There is a sense of urgency, as The Rider of Darkness, played by Christopher Eccleston, is approaching, gaining strength and threatening the world as we know it. Will must confront his traps and challenges, and gain the powers of the Light, ultimately meant to help him defeat Darkness in a final battle.

As a first installment of what is potentially a lucrative franchise based on Susan Cooper’s novels, The Seeker: The Dark is Rising begs a comparison to Harry Potter. This, of course, is damning, because Potter films and book franchise allows for the kind of funding that in reality only Peter Jackson would deserve. Let’s just say, that it is an unfair starting point.

That aside, this Susan Cooper’s novel has received a bit of peculiar treatment by the screenplay writer John Hodge, whose hand has brought us such hits as Trainspotting, A Life Less Ordinary, and The Beach. For some reason, trying to mount Cooper’s creation onto a two hour feature, proved to be no easy task for Hodge, as various bits and pieces of the novel were shuffled, changed, or lost, making me once again painfully aware of the fact that some things should really go the miniseries way, rather than large screen releases.

As a result, The Seeker: The Dark is Rising suffers from fragmented story-telling, trying to squeeze in forcefully too many events and too many characters that never truly get a lot of screen time, and thus suffer from severe underdevelopment.

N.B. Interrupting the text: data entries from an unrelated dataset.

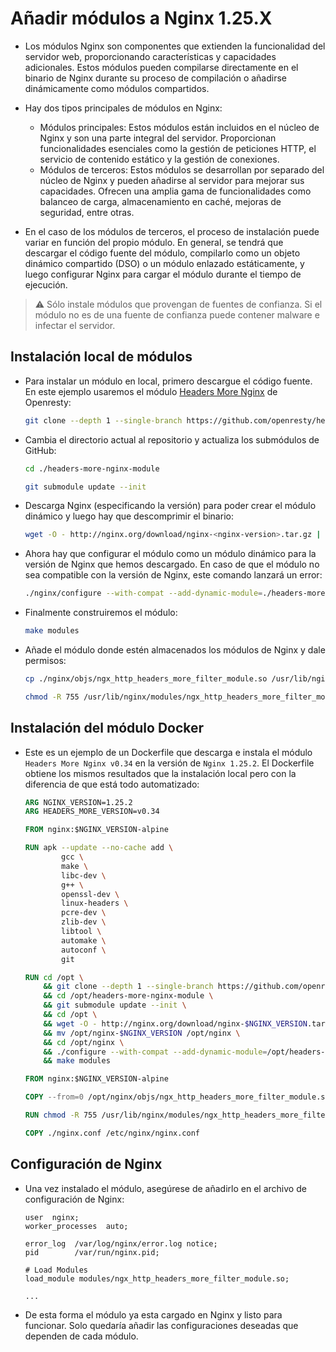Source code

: # Añadir módulos a Nginx 1.25.X

* Los módulos Nginx son componentes que extienden la funcionalidad del servidor web, proporcionando características y capacidades adicionales. Estos módulos pueden compilarse directamente en el binario de Nginx durante su proceso de compilación o añadirse dinámicamente como módulos compartidos.

* Hay dos tipos principales de módulos en Nginx:
  * Módulos principales: Estos módulos están incluidos en el núcleo de Nginx y son una parte integral del servidor. Proporcionan funcionalidades esenciales como la gestión de peticiones HTTP, el servicio de contenido estático y la gestión de conexiones.
  * Módulos de terceros: Estos módulos se desarrollan por separado del núcleo de Nginx y pueden añadirse al servidor para mejorar sus capacidades. Ofrecen una amplia gama de funcionalidades como balanceo de carga, almacenamiento en caché, mejoras de seguridad, entre otras.
* En el caso de los módulos de terceros, el proceso de instalación puede variar en función del propio módulo. En general, se tendrá que descargar el código fuente del módulo, compilarlo como un objeto dinámico compartido (DSO) o un módulo enlazado estáticamente, y luego configurar Nginx para cargar el módulo durante el tiempo de ejecución.

> :warning: Sólo instale módulos que provengan de fuentes de confianza. Si el módulo no es de una fuente de confianza puede contener malware e infectar el servidor.

## Instalación local de módulos

* Para instalar un módulo en local, primero descargue el código fuente. En este ejemplo usaremos el módulo [Headers More Nginx][1] de Openresty:
  ```bash
  git clone --depth 1 --single-branch https://github.com/openresty/headers-more-nginx-module.git
  ```
* Cambia el directorio actual al repositorio y actualiza los submódulos de GitHub:
  ```bash
  cd ./headers-more-nginx-module
  ```
  ```bash
  git submodule update --init
  ```
* Descarga Nginx (especificando la versión) para poder crear el módulo dinámico y luego hay que descomprimir el binario: 
  ```bash
  wget -O - http://nginx.org/download/nginx-<nginx-version>.tar.gz | tar zxfv -
  ```
* Ahora hay que configurar el módulo como un módulo dinámico para la versión de Nginx que hemos descargado. En caso de que el módulo no sea compatible con la versión de Nginx, este comando lanzará un error:
  ```bash
  ./nginx/configure --with-compat --add-dynamic-module=./headers-more-nginx-module
  ```
* Finalmente construiremos el módulo:
  ```bash
  make modules
  ```
* Añade el módulo donde estén almacenados los módulos de Nginx y dale permisos:
  ```bash
  cp ./nginx/objs/ngx_http_headers_more_filter_module.so /usr/lib/nginx/modules
  ```
  ```bash
  chmod -R 755 /usr/lib/nginx/modules/ngx_http_headers_more_filter_module.so
  ```

## Instalación del módulo Docker

* Este es un ejemplo de un Dockerfile que descarga e instala el módulo `Headers More Nginx v0.34` en la versión de `Nginx 1.25.2`. El Dockerfile obtiene los mismos resultados que la instalación local pero con la diferencia de que está todo automatizado:
  ```Dockerfile
  ARG NGINX_VERSION=1.25.2
  ARG HEADERS_MORE_VERSION=v0.34

  FROM nginx:$NGINX_VERSION-alpine

  RUN apk --update --no-cache add \
          gcc \
          make \
          libc-dev \
          g++ \
          openssl-dev \
          linux-headers \
          pcre-dev \
          zlib-dev \
          libtool \
          automake \
          autoconf \
          git

  RUN cd /opt \
      && git clone --depth 1 --single-branch https://github.com/openresty/headers-more-nginx-module.git \
      && cd /opt/headers-more-nginx-module \
      && git submodule update --init \
      && cd /opt \
      && wget -O - http://nginx.org/download/nginx-$NGINX_VERSION.tar.gz | tar zxfv - \
      && mv /opt/nginx-$NGINX_VERSION /opt/nginx \
      && cd /opt/nginx \
      && ./configure --with-compat --add-dynamic-module=/opt/headers-more-nginx-module \
      && make modules

  FROM nginx:$NGINX_VERSION-alpine

  COPY --from=0 /opt/nginx/objs/ngx_http_headers_more_filter_module.so /usr/lib/nginx/modules

  RUN chmod -R 755 /usr/lib/nginx/modules/ngx_http_headers_more_filter_module.so

  COPY ./nginx.conf /etc/nginx/nginx.conf
  ```

## Configuración de Nginx

* Una vez instalado el módulo, asegúrese de añadirlo en el archivo de configuración de Nginx:
  ```nginx
  user  nginx;
  worker_processes  auto;

  error_log  /var/log/nginx/error.log notice;
  pid        /var/run/nginx.pid;

  # Load Modules
  load_module modules/ngx_http_headers_more_filter_module.so;

  ...
  ```
* De esta forma el módulo ya esta cargado en Nginx y listo para funcionar. Solo quedaría añadir las configuraciones deseadas que dependen de cada módulo.

[1]: https://github.com/openresty/headers-more-nginx-module.git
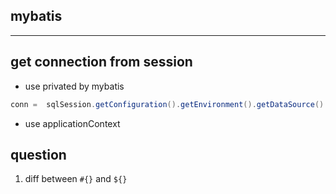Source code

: ## mybatis

---

## get connection from session

- use privated by mybatis

```java
conn =  sqlSession.getConfiguration().getEnvironment().getDataSource().getConnection();
```

- use applicationContext

## question

1. diff between `#{}` and `${}`
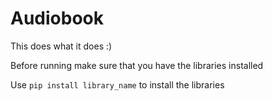 # Audiobook

This does what it does :)

Before running make sure that you have the libraries installed

Use ```pip install library_name``` to install the libraries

David L. Cunningham does not fail as a director, but does not win the audience either. The film itself is very rich in visual cues and colours, and his keen eye for subjects allows Will to be captured as a conflicted character. On the other hand, few minor visual distractions were enough to tear me away. For one, Will’s hair had too much gel, making his hair the primary protagonist of the film, and then there was the continuous appearance of a stark red shawl, the kind that I expect to see this winter at GAP (in fact, now that I think of it, this was probably the product placement for it). It may seem picky of me to point these out, but the spiky hair and the red shawl were in such dire contrast of the grey Romanian countryside, that it clashed against the motifs of Light vs Dark, white against black…

If you are a fan of The Seeker novels, then by all means this film is for you. If you are a parent, this would make for an excellent way to spend some time in the cinema. For the rest of us though, renting a DVD after reading the novels, might be a better way to spend our money and time.